BEGIN Data to examine

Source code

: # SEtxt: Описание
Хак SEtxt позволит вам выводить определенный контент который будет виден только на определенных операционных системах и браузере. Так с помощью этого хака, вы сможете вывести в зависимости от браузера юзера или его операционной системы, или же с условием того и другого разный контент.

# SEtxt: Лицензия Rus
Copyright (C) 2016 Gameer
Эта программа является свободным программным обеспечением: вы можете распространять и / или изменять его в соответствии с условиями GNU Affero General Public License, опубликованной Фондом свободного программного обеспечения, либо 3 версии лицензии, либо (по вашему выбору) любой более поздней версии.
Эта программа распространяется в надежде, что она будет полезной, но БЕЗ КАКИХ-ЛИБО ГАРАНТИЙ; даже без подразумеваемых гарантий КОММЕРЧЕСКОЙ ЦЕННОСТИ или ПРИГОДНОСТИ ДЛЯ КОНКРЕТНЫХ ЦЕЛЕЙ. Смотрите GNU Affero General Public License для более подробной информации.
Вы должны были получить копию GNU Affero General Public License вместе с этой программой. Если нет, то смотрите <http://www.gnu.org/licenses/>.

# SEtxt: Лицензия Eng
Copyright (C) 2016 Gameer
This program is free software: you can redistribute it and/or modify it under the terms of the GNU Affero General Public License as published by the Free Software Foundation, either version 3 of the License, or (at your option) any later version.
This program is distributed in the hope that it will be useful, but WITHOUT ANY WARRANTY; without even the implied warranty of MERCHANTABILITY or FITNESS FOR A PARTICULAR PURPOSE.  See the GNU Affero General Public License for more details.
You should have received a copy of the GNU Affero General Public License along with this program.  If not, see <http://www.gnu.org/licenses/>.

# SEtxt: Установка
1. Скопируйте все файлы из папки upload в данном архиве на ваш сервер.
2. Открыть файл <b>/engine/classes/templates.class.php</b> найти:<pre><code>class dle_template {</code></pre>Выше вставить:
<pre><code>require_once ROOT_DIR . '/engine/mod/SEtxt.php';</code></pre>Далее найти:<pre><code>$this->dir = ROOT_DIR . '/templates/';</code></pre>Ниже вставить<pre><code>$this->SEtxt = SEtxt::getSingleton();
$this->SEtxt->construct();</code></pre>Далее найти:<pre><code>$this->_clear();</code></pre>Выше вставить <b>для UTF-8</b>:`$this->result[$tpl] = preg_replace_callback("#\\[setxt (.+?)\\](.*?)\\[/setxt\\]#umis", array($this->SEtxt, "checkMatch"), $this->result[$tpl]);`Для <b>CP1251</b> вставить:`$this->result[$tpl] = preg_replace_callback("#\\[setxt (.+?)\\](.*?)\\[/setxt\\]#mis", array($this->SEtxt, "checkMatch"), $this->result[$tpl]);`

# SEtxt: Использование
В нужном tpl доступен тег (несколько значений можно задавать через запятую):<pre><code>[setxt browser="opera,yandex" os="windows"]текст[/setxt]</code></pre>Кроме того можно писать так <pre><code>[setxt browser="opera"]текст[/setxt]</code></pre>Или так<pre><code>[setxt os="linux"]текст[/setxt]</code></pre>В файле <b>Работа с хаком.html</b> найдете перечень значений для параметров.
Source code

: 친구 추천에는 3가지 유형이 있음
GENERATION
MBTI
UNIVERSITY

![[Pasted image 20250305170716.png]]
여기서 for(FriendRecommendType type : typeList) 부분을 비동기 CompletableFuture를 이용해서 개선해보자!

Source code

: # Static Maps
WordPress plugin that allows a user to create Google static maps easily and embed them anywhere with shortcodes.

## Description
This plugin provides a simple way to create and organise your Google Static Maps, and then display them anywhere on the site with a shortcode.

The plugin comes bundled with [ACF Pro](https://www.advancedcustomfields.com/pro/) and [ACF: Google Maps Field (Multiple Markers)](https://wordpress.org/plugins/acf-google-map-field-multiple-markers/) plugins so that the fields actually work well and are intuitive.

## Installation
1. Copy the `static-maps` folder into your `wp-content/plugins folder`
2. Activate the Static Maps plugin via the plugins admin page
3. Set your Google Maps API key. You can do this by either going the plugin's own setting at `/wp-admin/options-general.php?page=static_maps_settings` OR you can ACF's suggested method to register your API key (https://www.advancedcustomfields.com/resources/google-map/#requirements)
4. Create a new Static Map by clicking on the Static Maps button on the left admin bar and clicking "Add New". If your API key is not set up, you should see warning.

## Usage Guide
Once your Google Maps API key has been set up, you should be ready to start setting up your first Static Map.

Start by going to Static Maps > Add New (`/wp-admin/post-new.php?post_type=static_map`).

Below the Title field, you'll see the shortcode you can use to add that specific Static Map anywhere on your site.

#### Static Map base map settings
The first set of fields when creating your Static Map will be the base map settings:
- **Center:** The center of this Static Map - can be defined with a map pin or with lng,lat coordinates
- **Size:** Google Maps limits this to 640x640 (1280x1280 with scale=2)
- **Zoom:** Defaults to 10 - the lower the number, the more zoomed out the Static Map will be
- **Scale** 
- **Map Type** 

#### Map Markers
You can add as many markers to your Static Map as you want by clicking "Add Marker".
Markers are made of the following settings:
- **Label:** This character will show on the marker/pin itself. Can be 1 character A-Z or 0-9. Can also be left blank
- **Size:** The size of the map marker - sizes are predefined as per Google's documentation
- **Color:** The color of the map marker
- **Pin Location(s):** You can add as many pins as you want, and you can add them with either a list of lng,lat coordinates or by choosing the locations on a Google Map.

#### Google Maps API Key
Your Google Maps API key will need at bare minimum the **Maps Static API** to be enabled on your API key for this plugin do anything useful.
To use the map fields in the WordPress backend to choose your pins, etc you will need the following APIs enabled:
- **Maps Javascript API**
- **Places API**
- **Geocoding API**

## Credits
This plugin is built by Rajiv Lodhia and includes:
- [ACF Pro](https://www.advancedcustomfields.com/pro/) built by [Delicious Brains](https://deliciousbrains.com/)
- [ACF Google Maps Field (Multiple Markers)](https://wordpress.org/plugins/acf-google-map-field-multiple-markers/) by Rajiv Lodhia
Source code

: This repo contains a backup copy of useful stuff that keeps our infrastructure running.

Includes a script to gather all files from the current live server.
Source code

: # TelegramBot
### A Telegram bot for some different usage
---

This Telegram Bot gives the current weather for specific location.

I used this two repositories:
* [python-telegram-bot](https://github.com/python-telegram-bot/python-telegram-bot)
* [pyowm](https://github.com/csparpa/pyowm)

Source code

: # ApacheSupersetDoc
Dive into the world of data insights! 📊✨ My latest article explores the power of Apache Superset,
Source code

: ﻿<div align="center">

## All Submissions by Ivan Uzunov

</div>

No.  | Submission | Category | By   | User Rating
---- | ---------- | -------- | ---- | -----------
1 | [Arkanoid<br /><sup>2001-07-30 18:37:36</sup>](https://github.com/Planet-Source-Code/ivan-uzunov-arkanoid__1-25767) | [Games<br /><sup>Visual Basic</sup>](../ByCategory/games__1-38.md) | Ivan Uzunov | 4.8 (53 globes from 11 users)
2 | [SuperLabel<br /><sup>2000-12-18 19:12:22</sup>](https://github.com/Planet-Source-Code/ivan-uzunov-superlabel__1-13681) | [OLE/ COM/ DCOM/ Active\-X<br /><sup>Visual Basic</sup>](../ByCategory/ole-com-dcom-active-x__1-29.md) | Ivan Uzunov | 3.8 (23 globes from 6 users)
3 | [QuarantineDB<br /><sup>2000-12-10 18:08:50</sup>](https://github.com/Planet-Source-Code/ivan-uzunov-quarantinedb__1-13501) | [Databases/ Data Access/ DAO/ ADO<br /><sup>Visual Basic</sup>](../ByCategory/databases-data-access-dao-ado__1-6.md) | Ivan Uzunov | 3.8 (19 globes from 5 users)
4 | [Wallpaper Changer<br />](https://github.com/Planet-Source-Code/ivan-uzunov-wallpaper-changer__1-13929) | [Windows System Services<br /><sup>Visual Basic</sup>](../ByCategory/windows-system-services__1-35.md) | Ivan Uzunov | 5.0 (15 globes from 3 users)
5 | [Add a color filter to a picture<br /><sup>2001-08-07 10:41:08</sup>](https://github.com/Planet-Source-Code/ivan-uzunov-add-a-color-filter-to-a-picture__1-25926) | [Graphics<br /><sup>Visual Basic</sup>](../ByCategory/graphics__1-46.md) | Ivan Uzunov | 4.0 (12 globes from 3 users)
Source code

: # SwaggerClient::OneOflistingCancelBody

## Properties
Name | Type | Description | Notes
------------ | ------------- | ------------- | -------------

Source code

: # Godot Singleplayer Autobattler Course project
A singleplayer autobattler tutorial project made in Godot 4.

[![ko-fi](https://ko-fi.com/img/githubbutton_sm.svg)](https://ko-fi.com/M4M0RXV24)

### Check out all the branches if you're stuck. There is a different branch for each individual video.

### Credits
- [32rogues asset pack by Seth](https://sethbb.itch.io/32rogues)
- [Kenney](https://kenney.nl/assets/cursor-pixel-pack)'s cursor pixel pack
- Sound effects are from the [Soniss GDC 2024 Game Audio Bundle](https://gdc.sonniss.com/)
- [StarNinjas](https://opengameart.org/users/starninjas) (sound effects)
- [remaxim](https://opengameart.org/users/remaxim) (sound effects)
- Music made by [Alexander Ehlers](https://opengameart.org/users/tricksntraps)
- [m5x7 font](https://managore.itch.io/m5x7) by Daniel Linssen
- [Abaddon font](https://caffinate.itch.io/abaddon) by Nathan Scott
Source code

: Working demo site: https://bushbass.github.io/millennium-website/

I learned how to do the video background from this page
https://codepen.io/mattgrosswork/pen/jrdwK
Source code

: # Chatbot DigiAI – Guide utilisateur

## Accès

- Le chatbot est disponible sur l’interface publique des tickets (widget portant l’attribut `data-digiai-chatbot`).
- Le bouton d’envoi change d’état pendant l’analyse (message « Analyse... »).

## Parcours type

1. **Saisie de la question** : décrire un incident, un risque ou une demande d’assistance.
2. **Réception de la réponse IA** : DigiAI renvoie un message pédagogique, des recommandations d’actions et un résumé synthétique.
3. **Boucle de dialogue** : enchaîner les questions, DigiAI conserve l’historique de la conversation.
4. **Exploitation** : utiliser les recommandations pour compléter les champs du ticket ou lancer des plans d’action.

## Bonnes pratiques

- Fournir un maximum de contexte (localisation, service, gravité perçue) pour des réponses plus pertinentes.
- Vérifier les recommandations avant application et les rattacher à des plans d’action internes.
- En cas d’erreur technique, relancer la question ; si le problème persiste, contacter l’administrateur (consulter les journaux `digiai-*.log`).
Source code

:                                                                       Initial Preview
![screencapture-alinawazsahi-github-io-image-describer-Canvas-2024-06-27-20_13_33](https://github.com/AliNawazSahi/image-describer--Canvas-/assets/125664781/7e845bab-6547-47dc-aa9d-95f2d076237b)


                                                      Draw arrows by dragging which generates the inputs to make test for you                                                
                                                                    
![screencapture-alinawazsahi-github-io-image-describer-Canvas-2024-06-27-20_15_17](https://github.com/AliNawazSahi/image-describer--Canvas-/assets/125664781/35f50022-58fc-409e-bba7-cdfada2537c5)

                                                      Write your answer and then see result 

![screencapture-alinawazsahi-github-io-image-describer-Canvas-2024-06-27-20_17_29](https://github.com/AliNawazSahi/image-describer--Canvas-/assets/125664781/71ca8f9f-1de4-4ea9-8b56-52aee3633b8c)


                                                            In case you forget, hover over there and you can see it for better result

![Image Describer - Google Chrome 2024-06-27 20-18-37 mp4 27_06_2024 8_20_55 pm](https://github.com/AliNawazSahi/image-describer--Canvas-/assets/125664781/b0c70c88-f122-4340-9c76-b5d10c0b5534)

END Data to examine

- Activity: When you reach the line that contains "This program is distributed", stop; output it and every line before it from the start of the data, exactly as written.

- Result:
Source code

: # SEtxt: Описание
Хак SEtxt позволит вам выводить определенный контент который будет виден только на определенных операционных системах и браузере. Так с помощью этого хака, вы сможете вывести в зависимости от браузера юзера или его операционной системы, или же с условием того и другого разный контент.

# SEtxt: Лицензия Rus
Copyright (C) 2016 Gameer
Эта программа является свободным программным обеспечением: вы можете распространять и / или изменять его в соответствии с условиями GNU Affero General Public License, опубликованной Фондом свободного программного обеспечения, либо 3 версии лицензии, либо (по вашему выбору) любой более поздней версии.
Эта программа распространяется в надежде, что она будет полезной, но БЕЗ КАКИХ-ЛИБО ГАРАНТИЙ; даже без подразумеваемых гарантий КОММЕРЧЕСКОЙ ЦЕННОСТИ или ПРИГОДНОСТИ ДЛЯ КОНКРЕТНЫХ ЦЕЛЕЙ. Смотрите GNU Affero General Public License для более подробной информации.
Вы должны были получить копию GNU Affero General Public License вместе с этой программой. Если нет, то смотрите <http://www.gnu.org/licenses/>.

# SEtxt: Лицензия Eng
Copyright (C) 2016 Gameer
This program is free software: you can redistribute it and/or modify it under the terms of the GNU Affero General Public License as published by the Free Software Foundation, either version 3 of the License, or (at your option) any later version.
This program is distributed in the hope that it will be useful, but WITHOUT ANY WARRANTY; without even the implied warranty of MERCHANTABILITY or FITNESS FOR A PARTICULAR PURPOSE.  See the GNU Affero General Public License for more details.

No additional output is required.